BEGIN INFORMATION PROVIDED

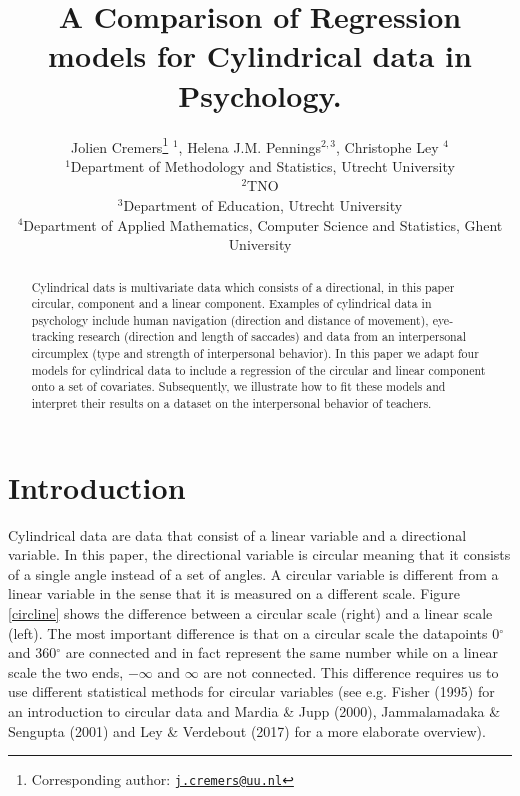 \documentclass[11pt,]{article}
\title{A Comparison of Regression models for Cylindrical data in Psychology.}
\author{Jolien Cremers\footnote{Corresponding author:
  \href{mailto:j.cremers@uu.nl}{\nolinkurl{j.cremers@uu.nl}}} \(^1\),
Helena J.M. Pennings\(^{2,3}\), Christophe Ley \(^{4}\)\\
\(^1\)Department of Methodology and Statistics, Utrecht University\\
\(^2\)TNO\\
\(^3\)Department of Education, Utrecht University\\
\(^4\)Department of Applied Mathematics, Computer Science and
Statistics, Ghent University}
\date{}
\begin{document}
\maketitle
\begin{abstract}
Cylindrical dats is multivariate data which consists of a directional,
in this paper circular, component and a linear component. Examples of
cylindrical data in psychology include human navigation (direction and
distance of movement), eye-tracking research (direction and length of
saccades) and data from an interpersonal circumplex (type and strength
of interpersonal behavior). In this paper we adapt four models for
cylindrical data to include a regression of the circular and linear
component onto a set of covariates. Subsequently, we illustrate how to
fit these models and interpret their results on a dataset on the
interpersonal behavior of teachers.
\end{abstract}

\section{Introduction}\label{Introduction}

Cylindrical data are data that consist of a linear variable and a
directional variable. In this paper, the directional variable is
circular meaning that it consists of a single angle instead of a set of
angles. A circular variable is different from a linear variable in the
sense that it is measured on a different scale. Figure \ref{circline}
shows the difference between a circular scale (right) and a linear scale
(left). The most important difference is that on a circular scale the
datapoints 0\(^\circ\) and 360\(^\circ\) are connected and in fact
represent the same number while on a linear scale the two ends,
\(-\infty\) and \(\infty\) are not connected. This difference requires
us to use different statistical methods for circular variables (see e.g.
Fisher (1995) for an introduction to circular data and Mardia \& Jupp
(2000), Jammalamadaka \& Sengupta (2001) and Ley \& Verdebout (2017) for
a more elaborate overview).
\end{document}
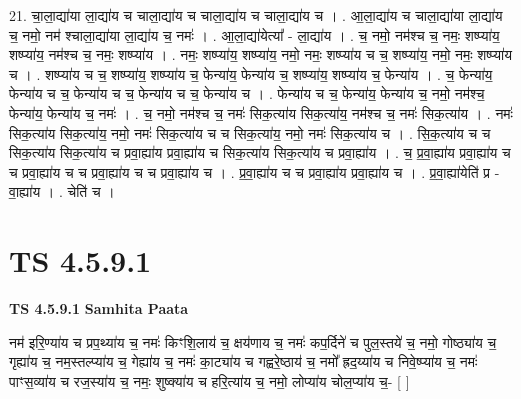 \documentclass[17pt]{extarticle}
\begin{document}
21. चा॒ला॒द्या॑या ला॒द्या॑य च चाला॒द्या॑य च चाला॒द्या॑य च चाला॒द्या॑य च । . आ॒ला॒द्या॑य च चाला॒द्या॑या ला॒द्या॑य च॒ नमो॒ नम॑ श्चाला॒द्या॑या ला॒द्या॑य च॒ नमः॑ । . आ॒ला॒द्या॑येत्या᳚ - ला॒द्या॑य । . च॒ नमो॒ नम॑श्च च॒ नमः॒ शष्प्या॑य॒ शष्प्या॑य॒ नम॑श्च च॒ नमः॒ शष्प्या॑य । . नमः॒ शष्प्या॑य॒ शष्प्या॑य॒ नमो॒ नमः॒ शष्प्या॑य च च॒ शष्प्या॑य॒ नमो॒ नमः॒ शष्प्या॑य च । . शष्प्या॑य च च॒ शष्प्या॑य॒ शष्प्या॑य च॒ फेन्या॑य॒ फेन्या॑य च॒ शष्प्या॑य॒ शष्प्या॑य च॒ फेन्या॑य । . च॒ फेन्या॑य॒ फेन्या॑य च च॒ फेन्या॑य च च॒ फेन्या॑य च च॒ फेन्या॑य च । . फेन्या॑य च च॒ फेन्या॑य॒ फेन्या॑य च॒ नमो॒ नम॑श्च॒ फेन्या॑य॒ फेन्या॑य च॒ नमः॑ । . च॒ नमो॒ नम॑श्च च॒ नमः॑ सिक॒त्या॑य सिक॒त्या॑य॒ नम॑श्च च॒ नमः॑ सिक॒त्या॑य । . नमः॑ सिक॒त्या॑य सिक॒त्या॑य॒ नमो॒ नमः॑ सिक॒त्या॑य च च सिक॒त्या॑य॒ नमो॒ नमः॑ सिक॒त्या॑य च । . सि॒क॒त्या॑य च च सिक॒त्या॑य सिक॒त्या॑य च प्रवा॒ह्या॑य प्रवा॒ह्या॑य च सिक॒त्या॑य सिक॒त्या॑य च प्रवा॒ह्या॑य । . च॒ प्र॒वा॒ह्या॑य प्रवा॒ह्या॑य च च प्रवा॒ह्या॑य च च प्रवा॒ह्या॑य च च प्रवा॒ह्या॑य च । . प्र॒वा॒ह्या॑य च च प्रवा॒ह्या॑य प्रवा॒ह्या॑य च । . प्र॒वा॒ह्या॑येति॑ प्र - वा॒ह्या॑य । . चेति॑ च । \newline
\pagebreak
{}

\section{ TS 4.5.9.1 }

\textbf{TS 4.5.9.1 } \newline
\textbf{Samhita Paata} \newline

नम॑ इरि॒ण्या॑य च प्रप॒थ्या॑य च॒ नमः॑ किꣳशि॒लाय॑ च॒ क्षय॑णाय च॒ नमः॑ कप॒र्दिने॑ च पुल॒स्तये॑ च॒ नमो॒ गोष्ठ्या॑य च॒ गृह्या॑य च॒ नम॒स्तल्प्या॑य च॒ गेह्या॑य च॒ नमः॑ का॒ट्या॑य च गह्वरे॒ष्ठाय॑ च॒ नमो᳚ ह्रद॒य्या॑य च निवे॒ष्प्या॑य च॒ नमः॑ पाꣳस॒व्या॑य च रज॒स्या॑य च॒ नमः॒ शुष्क्या॑य च हरि॒त्या॑य च॒ नमो॒ लोप्या॑य चोल॒प्या॑य च॒- [  ] \newline
\end{document}
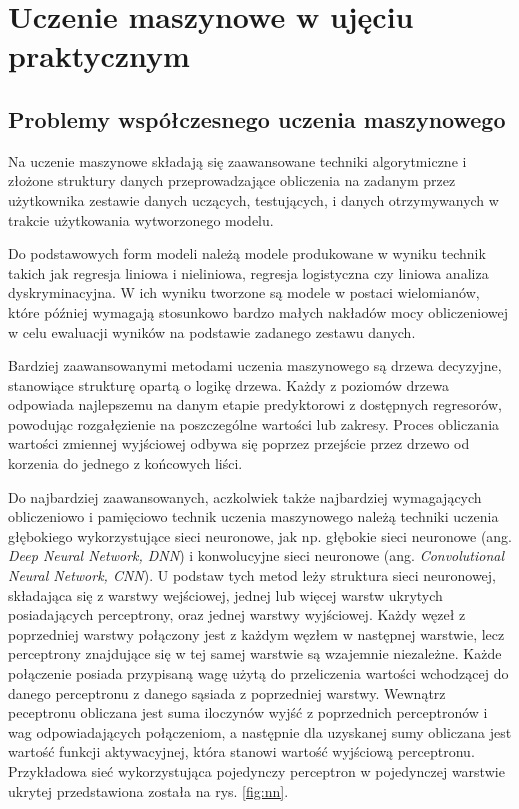 \chapter{Uczenie maszynowe w ujęciu praktycznym}
\section{Problemy współczesnego uczenia maszynowego}

Na uczenie maszynowe składają się zaawansowane techniki algorytmiczne i złożone struktury danych przeprowadzające obliczenia na zadanym przez użytkownika zestawie danych uczących, testujących, i danych otrzymywanych w trakcie użytkowania wytworzonego modelu. 

Do podstawowych form modeli należą modele produkowane w wyniku technik takich jak regresja liniowa i nieliniowa, regresja logistyczna czy liniowa analiza dyskryminacyjna. W ich wyniku tworzone są modele w postaci wielomianów, które później wymagają stosunkowo bardzo małych nakładów mocy obliczeniowej w celu ewaluacji wyników na podstawie zadanego zestawu danych.

Bardziej zaawansowanymi metodami uczenia maszynowego są drzewa decyzyjne, stanowiące strukturę opartą o logikę drzewa. Każdy z poziomów drzewa odpowiada najlepszemu na danym etapie predyktorowi z dostępnych regresorów, powodując rozgałęzienie na poszczególne wartości lub zakresy. Proces obliczania wartości zmiennej wyjściowej odbywa się poprzez przejście przez drzewo od korzenia do jednego z końcowych liści.

Do najbardziej zaawansowanych, aczkolwiek także najbardziej wymagających obliczeniowo i pamięciowo technik uczenia maszynowego należą techniki uczenia głębokiego wykorzystujące sieci neuronowe, jak np. głębokie sieci neuronowe (ang. \textit{Deep Neural Network, DNN}) i konwolucyjne sieci neuronowe (ang. \textit{Convolutional Neural Network, CNN}). U podstaw tych metod leży struktura sieci neuronowej, składająca się z warstwy wejściowej, jednej lub więcej warstw ukrytych posiadających perceptrony, oraz jednej warstwy wyjściowej. Każdy węzeł z poprzedniej warstwy połączony jest z każdym węzłem w następnej warstwie, lecz perceptrony znajdujące się w tej samej warstwie są wzajemnie niezależne. Każde połączenie posiada przypisaną wagę użytą do przeliczenia wartości wchodzącej do danego perceptronu z danego sąsiada z poprzedniej warstwy. Wewnątrz peceptronu obliczana jest suma iloczynów wyjść z poprzednich perceptronów i wag odpowiadających połączeniom, a następnie dla uzyskanej sumy obliczana jest wartość funkcji aktywacyjnej, która stanowi wartość wyjściową perceptronu. Przykładowa sieć wykorzystująca pojedynczy perceptron w pojedynczej warstwie ukrytej przedstawiona została na rys. \ref{fig:nn}. 

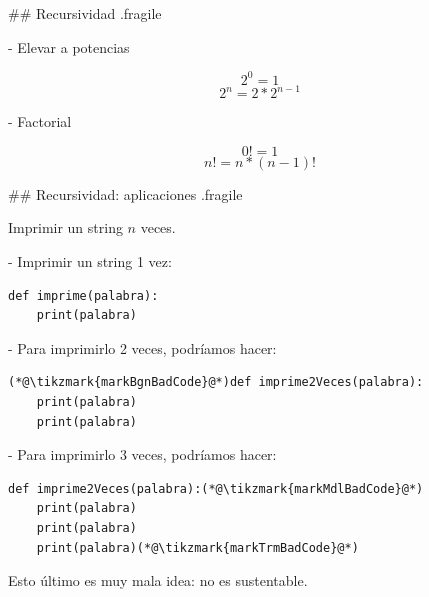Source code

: ## Recursividad {.fragile}


- Elevar a potencias

$$ 2^0 = 1 $$
$$ 2^n = 2 * 2^{n-1} $$

- Factorial

$$ 0! = 1 $$
$$ n! = n * (n-1)! $$

## Recursividad: aplicaciones {.fragile}

\bgnblockgood
{} Imprimir un string $n$ veces.
\trmblockgood

\pause
\vspace{1ex}


\bgncolumns[-4ex]

- Imprimir un string 1 vez:


\begin{lstlisting}
def imprime(palabra):
    print(palabra)
\end{lstlisting}

\trmcolumns

\pause

\bgncolumns[-2ex]

- Para imprimirlo 2 veces, podríamos hacer:


\begin{lstlisting}
(*@\tikzmark{markBgnBadCode}@*)def imprime2Veces(palabra):
    print(palabra)
    print(palabra)
\end{lstlisting}

\trmcolumns

\bgncolumns[-2ex]

- Para imprimirlo 3 veces, podríamos hacer:


\begin{lstlisting}
def imprime2Veces(palabra):(*@\tikzmark{markMdlBadCode}@*)
    print(palabra)
    print(palabra)
    print(palabra)(*@\tikzmark{markTrmBadCode}@*)
\end{lstlisting}

\trmcolumns

\pause

\vspace{-2ex}
\bgnblockdanger
Esto último es muy mala idea: no es sustentable.
\trmblockdanger

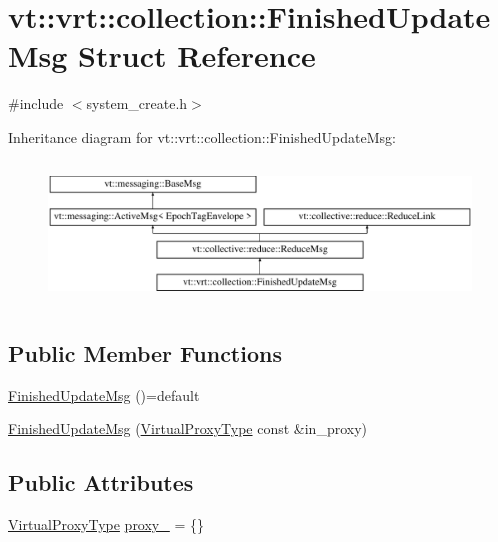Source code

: \hypertarget{structvt_1_1vrt_1_1collection_1_1_finished_update_msg}{}\section{vt\+:\+:vrt\+:\+:collection\+:\+:Finished\+Update\+Msg Struct Reference}
\label{structvt_1_1vrt_1_1collection_1_1_finished_update_msg}


{\ttfamily \#include $<$system\+\_\+create.\+h$>$}

Inheritance diagram for vt\+:\+:vrt\+:\+:collection\+:\+:Finished\+Update\+Msg\+:\begin{figure}[H]
\begin{center}
\leavevmode
\includegraphics[height=3.796610cm]{structvt_1_1vrt_1_1collection_1_1_finished_update_msg}
\end{center}
\end{figure}
\subsection*{Public Member Functions}
\begin{DoxyCompactItemize}
\item 
\hyperlink{structvt_1_1vrt_1_1collection_1_1_finished_update_msg_a2388118a8c2f8b252df3b03a2fef2bdc}{Finished\+Update\+Msg} ()=default
\item 
\hyperlink{structvt_1_1vrt_1_1collection_1_1_finished_update_msg_a33f52bee58b70c60b29ef636118895a6}{Finished\+Update\+Msg} (\hyperlink{namespacevt_a1b417dd5d684f045bb58a0ede70045ac}{Virtual\+Proxy\+Type} const \&in\+\_\+proxy)
\end{DoxyCompactItemize}
\subsection*{Public Attributes}
\begin{DoxyCompactItemize}
\item 
\hyperlink{namespacevt_a1b417dd5d684f045bb58a0ede70045ac}{Virtual\+Proxy\+Type} \hyperlink{structvt_1_1vrt_1_1collection_1_1_finished_update_msg_a1058ef4d7be406b0cfa0eb768f7ec242}{proxy\+\_\+} = \{\}
\end{DoxyCompactItemize}
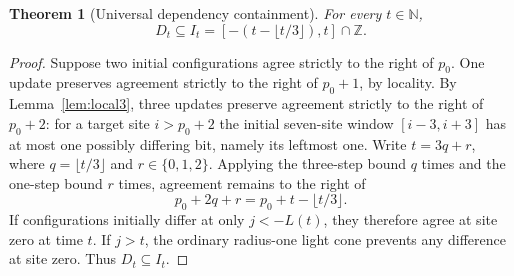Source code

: \documentclass[11pt,a4paper]{article}
\newtheorem{theorem}{Theorem}[section]
\theoremstyle{definition}
\theoremstyle{remark}
\newcommand{\Z}{\mathbb{Z}}
\newcommand{\N}{\mathbb{N}}
\begin{document}
\begin{theorem}[Universal dependency containment]\label{thm:upper}
For every $t\in\N$,
\[
 D_t\subseteq I_t=[-(t-\lfloor t/3\rfloor),t]\cap\Z.
\]
\end{theorem}
\begin{proof}
Suppose two initial configurations agree strictly to the right of $p_0$. One update preserves agreement strictly to the right of $p_0+1$, by locality. By Lemma~\ref{lem:local3}, three updates preserve agreement strictly to the right of $p_0+2$: for a target site $i>p_0+2$ the initial seven-site window $[i-3,i+3]$ has at most one possibly differing bit, namely its leftmost one. Write $t=3q+r$, where $q=\lfloor t/3\rfloor$ and $r\in\{0,1,2\}$. Applying the three-step bound $q$ times and the one-step bound $r$ times, agreement remains to the right of
\[
 p_0+2q+r=p_0+t-\lfloor t/3\rfloor.
\]
If configurations initially differ at only $j<-L(t)$, they therefore agree at site zero at time $t$. If $j>t$, the ordinary radius-one light cone prevents any difference at site zero. Thus $D_t\subseteq I_t$.
\end{proof}
\end{document}
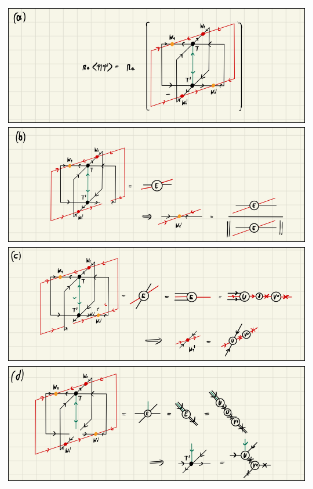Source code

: %		
\begin{figure}
	\centering
	\subcaptionbox{\label{fig:YB_move_iterate_polar_overlap}}
	{%
		\includegraphics[width=0.7\textwidth]{figures/disoTPS/YB_move_iterate_polar_a.jpeg}
	}
	\subcaptionbox{\label{fig:YB_move_iterate_polar_optimize_W2}}
	{%
		\includegraphics[width=0.7\textwidth]{figures/disoTPS/YB_move_iterate_polar_b.jpeg}
	}
	\subcaptionbox{\label{fig:YB_move_iterate_polar_optimize_W1}}
	{%
		\includegraphics[width=0.7\textwidth]{figures/disoTPS/YB_move_iterate_polar_c.jpeg}
	}
	\subcaptionbox{\label{fig:YB_move_iterate_polar_optimize_T}}
	{%
		\includegraphics[width=0.7\textwidth]{figures/disoTPS/YB_move_iterate_polar_d.jpeg}
	}
	\caption{}
	\label{fig:YB_move_iterate_polar}
\end{figure}
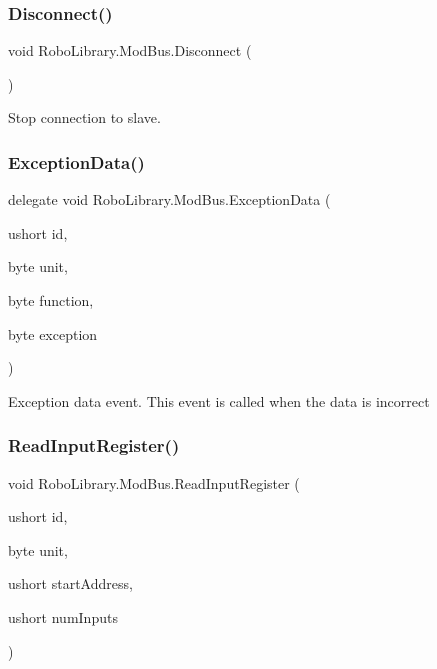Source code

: \subsubsection{\texorpdfstring{Disconnect()}{Disconnect()}}
{\footnotesize\ttfamily void Robo\+Library.\+Mod\+Bus.\+Disconnect (\begin{DoxyParamCaption}{ }\end{DoxyParamCaption})}



Stop connection to slave.

\hypertarget{class_robo_library_1_1_mod_bus_ac78341a28ded6af9cc33c594315e7c06}{}\label{class_robo_library_1_1_mod_bus_ac78341a28ded6af9cc33c594315e7c06} 
\subsubsection{\texorpdfstring{Exception\+Data()}{ExceptionData()}}
{\footnotesize\ttfamily delegate void Robo\+Library.\+Mod\+Bus.\+Exception\+Data (\begin{DoxyParamCaption}\item[{ushort}]{id,  }\item[{byte}]{unit,  }\item[{byte}]{function,  }\item[{byte}]{exception }\end{DoxyParamCaption})}



Exception data event. This event is called when the data is incorrect

\hypertarget{class_robo_library_1_1_mod_bus_ac6c8875d17a35857e67b03d323242477}{}\label{class_robo_library_1_1_mod_bus_ac6c8875d17a35857e67b03d323242477} 
\subsubsection{\texorpdfstring{Read\+Input\+Register()}{ReadInputRegister()}\hspace{0.1cm}{\footnotesize\ttfamily [1/2]}}
{\footnotesize\ttfamily void Robo\+Library.\+Mod\+Bus.\+Read\+Input\+Register (\begin{DoxyParamCaption}\item[{ushort}]{id,  }\item[{byte}]{unit,  }\item[{ushort}]{start\+Address,  }\item[{ushort}]{num\+Inputs }\end{DoxyParamCaption})}



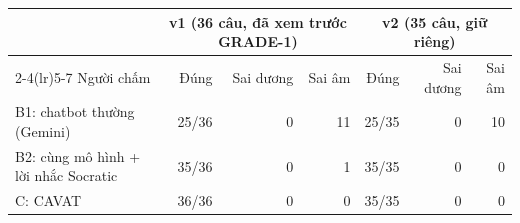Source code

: \small
\begin{tabular}{@{}lrrrrrr@{}}
\toprule
 & \multicolumn{3}{c}{v1 (36 câu, đã xem trước GRADE-1)} & \multicolumn{3}{c}{v2 (35 câu, giữ riêng)} \\
\cmidrule(lr){2-4}\cmidrule(lr){5-7}
Người chấm & Đúng & Sai dương & Sai âm & Đúng & Sai dương & Sai âm \\
\midrule
B1: chatbot thường (Gemini) & 25/36 & 0 & 11 & 25/35 & 0 & 10 \\
B2: cùng mô hình + lời nhắc Socratic & 35/36 & 0 & 1 & 35/35 & 0 & 0 \\
C: CAVAT & 36/36 & 0 & 0 & 35/35 & 0 & 0 \\
\bottomrule
\end{tabular}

END INFORMATION PROVIDED

From the first line of the entries above through the line with "(2000), Jammalamadaka \&", set down each line exactly and drop the pictures.

◆ **EXERCISE ANSWER**:
 \documentclass[11pt,]{article}
\title{A Comparison of Regression models for Cylindrical data in Psychology.}
\author{Jolien Cremers\footnote{Corresponding author:
  \href{mailto:j.cremers@uu.nl}{\nolinkurl{j.cremers@uu.nl}}} \(^1\),
Helena J.M. Pennings\(^{2,3}\), Christophe Ley \(^{4}\)\\
\(^1\)Department of Methodology and Statistics, Utrecht University\\
\(^2\)TNO\\
\(^3\)Department of Education, Utrecht University\\
\(^4\)Department of Applied Mathematics, Computer Science and
Statistics, Ghent University}
\date{}
\begin{document}
\maketitle
\begin{abstract}
Cylindrical dats is multivariate data which consists of a directional,
in this paper circular, component and a linear component. Examples of
cylindrical data in psychology include human navigation (direction and
distance of movement), eye-tracking research (direction and length of
saccades) and data from an interpersonal circumplex (type and strength
of interpersonal behavior). In this paper we adapt four models for
cylindrical data to include a regression of the circular and linear
component onto a set of covariates. Subsequently, we illustrate how to
fit these models and interpret their results on a dataset on the
interpersonal behavior of teachers.
\end{abstract}

\section{Introduction}\label{Introduction}

Cylindrical data are data that consist of a linear variable and a
directional variable. In this paper, the directional variable is
circular meaning that it consists of a single angle instead of a set of
angles. A circular variable is different from a linear variable in the
sense that it is measured on a different scale. Figure \ref{circline}
shows the difference between a circular scale (right) and a linear scale
(left). The most important difference is that on a circular scale the
datapoints 0\(^\circ\) and 360\(^\circ\) are connected and in fact
represent the same number while on a linear scale the two ends,
\(-\infty\) and \(\infty\) are not connected. This difference requires
us to use different statistical methods for circular variables (see e.g.
Fisher (1995) for an introduction to circular data and Mardia \& Jupp
(2000), Jammalamadaka \& Sengupta (2001) and Ley \& Verdebout (2017) for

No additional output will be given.